Task directions >>
Copy each line of the material below that includes the string "design".

Provided material >>
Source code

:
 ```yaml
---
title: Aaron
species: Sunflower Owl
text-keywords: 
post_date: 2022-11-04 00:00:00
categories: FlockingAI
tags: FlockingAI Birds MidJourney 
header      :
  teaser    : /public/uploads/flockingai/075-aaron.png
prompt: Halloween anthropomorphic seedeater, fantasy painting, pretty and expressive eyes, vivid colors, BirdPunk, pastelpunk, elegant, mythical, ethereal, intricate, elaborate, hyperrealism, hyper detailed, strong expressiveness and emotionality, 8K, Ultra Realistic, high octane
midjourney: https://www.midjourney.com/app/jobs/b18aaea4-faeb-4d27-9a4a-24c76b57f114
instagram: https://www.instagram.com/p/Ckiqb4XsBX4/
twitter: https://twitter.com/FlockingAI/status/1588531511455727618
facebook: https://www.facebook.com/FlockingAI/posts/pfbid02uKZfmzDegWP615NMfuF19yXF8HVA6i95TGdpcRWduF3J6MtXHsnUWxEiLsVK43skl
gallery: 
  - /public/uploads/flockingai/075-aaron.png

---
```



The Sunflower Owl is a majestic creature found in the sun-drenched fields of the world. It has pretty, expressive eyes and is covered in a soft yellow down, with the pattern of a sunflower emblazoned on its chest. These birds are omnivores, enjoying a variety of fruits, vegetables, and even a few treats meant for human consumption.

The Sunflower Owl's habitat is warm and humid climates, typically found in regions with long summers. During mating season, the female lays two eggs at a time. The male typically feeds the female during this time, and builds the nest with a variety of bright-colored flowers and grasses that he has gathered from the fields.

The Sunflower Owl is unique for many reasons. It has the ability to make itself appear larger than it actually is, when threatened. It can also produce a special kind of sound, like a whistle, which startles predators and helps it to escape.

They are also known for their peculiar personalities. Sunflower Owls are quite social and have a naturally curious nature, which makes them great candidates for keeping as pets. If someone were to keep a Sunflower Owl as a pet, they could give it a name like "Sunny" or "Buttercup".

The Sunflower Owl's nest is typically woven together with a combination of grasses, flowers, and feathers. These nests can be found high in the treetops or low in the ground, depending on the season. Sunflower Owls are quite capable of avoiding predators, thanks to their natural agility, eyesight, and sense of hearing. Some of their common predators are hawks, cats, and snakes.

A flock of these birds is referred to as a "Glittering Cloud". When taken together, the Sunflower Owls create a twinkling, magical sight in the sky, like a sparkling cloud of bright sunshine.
==
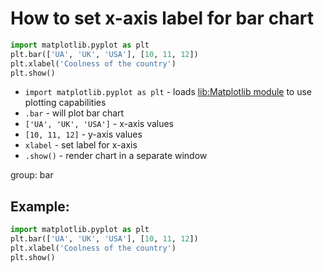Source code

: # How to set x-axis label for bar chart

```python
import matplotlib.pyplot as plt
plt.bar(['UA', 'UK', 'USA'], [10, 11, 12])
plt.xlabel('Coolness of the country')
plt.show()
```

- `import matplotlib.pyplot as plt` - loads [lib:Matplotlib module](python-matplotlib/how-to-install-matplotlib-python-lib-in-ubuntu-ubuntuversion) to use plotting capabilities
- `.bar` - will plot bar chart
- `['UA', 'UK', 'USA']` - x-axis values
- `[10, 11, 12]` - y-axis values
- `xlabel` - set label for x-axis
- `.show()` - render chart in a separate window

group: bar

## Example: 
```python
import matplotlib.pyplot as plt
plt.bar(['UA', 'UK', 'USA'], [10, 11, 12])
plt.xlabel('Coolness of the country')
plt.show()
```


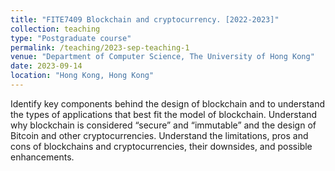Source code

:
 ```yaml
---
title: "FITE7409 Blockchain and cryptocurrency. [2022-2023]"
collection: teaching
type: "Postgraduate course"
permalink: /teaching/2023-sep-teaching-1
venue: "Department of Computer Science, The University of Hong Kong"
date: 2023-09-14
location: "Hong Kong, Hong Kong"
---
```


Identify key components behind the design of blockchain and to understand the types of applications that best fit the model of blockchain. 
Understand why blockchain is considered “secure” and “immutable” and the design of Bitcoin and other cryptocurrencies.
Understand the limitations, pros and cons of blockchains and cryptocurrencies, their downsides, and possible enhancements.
...
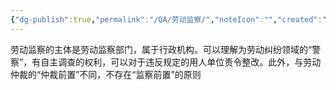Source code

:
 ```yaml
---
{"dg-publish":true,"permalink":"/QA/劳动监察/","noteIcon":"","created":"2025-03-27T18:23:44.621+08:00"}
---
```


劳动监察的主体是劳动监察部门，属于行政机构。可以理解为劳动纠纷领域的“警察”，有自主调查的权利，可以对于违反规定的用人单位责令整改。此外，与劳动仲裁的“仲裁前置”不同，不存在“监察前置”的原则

Response to this task >>
Identify key components behind the design of blockchain and to understand the types of applications that best fit the model of blockchain. 
Understand why blockchain is considered “secure” and “immutable” and the design of Bitcoin and other cryptocurrencies.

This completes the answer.